Clinical and molecular prognostic nomograms for patients with papillary renal cell carcinoma.

OBJECTIVE

To summarize the clinicopathological characteristics and prognostic factors of papillary renal cell carcinoma (pRCC) and to construct clinical and molecular prognostic nomograms using existing databases.

METHODS

Clinical prognostic models were developed using the Surveillance, Epidemiology, and End Results (SEER) database, while molecular prognostic models were constructed using The Cancer Genome Atlas (TCGA) database. Cox regression and LASSO regression were employed to identify clinicopathological features and molecular markers related to prognosis.
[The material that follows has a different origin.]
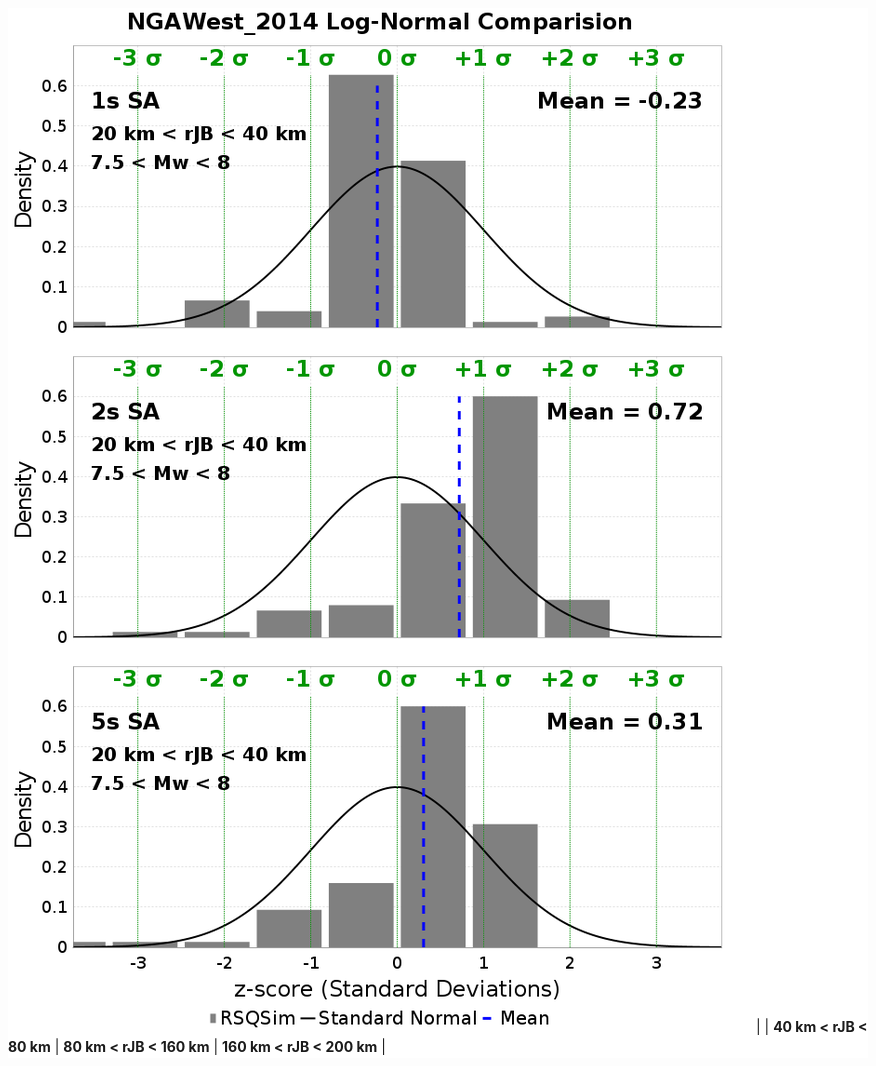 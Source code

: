 ![Standard Normal Plot](resources/SBSM_mag_7.5_8_dist_20_40_NGAWest_2014_std_norm.png) |
| **40 km < rJB < 80 km** | **80 km < rJB < 160 km** | **160 km < rJB < 200 km** |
The accuracy of the prognostic models was assessed using ROC curves, C-index, decision curve analysis (DCA) curves, and calibration plots.

RESULTS

In the 2004-2015 SEER cohort, Cox regression analysis revealed that age, grade, AJCC stage, N stage, M stage, and surgery were independent predictors of overall survival (OS) and cancer-specific survival (CSS) in pRCC patients. ROC curves, C-index, and DCA curves indicated that the prognostic nomogram based on clinical independent predictors had better predictive ability than TNM staging and SEER staging. Additionally, in the TCGA cohort, M stage, clinical stage, and the molecular markers IDO1 and PLK1 were identified as independent risk factors. The prognostic nomogram based on molecular independent risk factors effectively predicted the 3-year and 5-year OS and CSS for pRCC patients.

CONCLUSIONS

The clinical and molecular nomograms constructed in this study provide robust predictive tools for individualized prognosis in pRCC patients, offering better accuracy than traditional staging systems.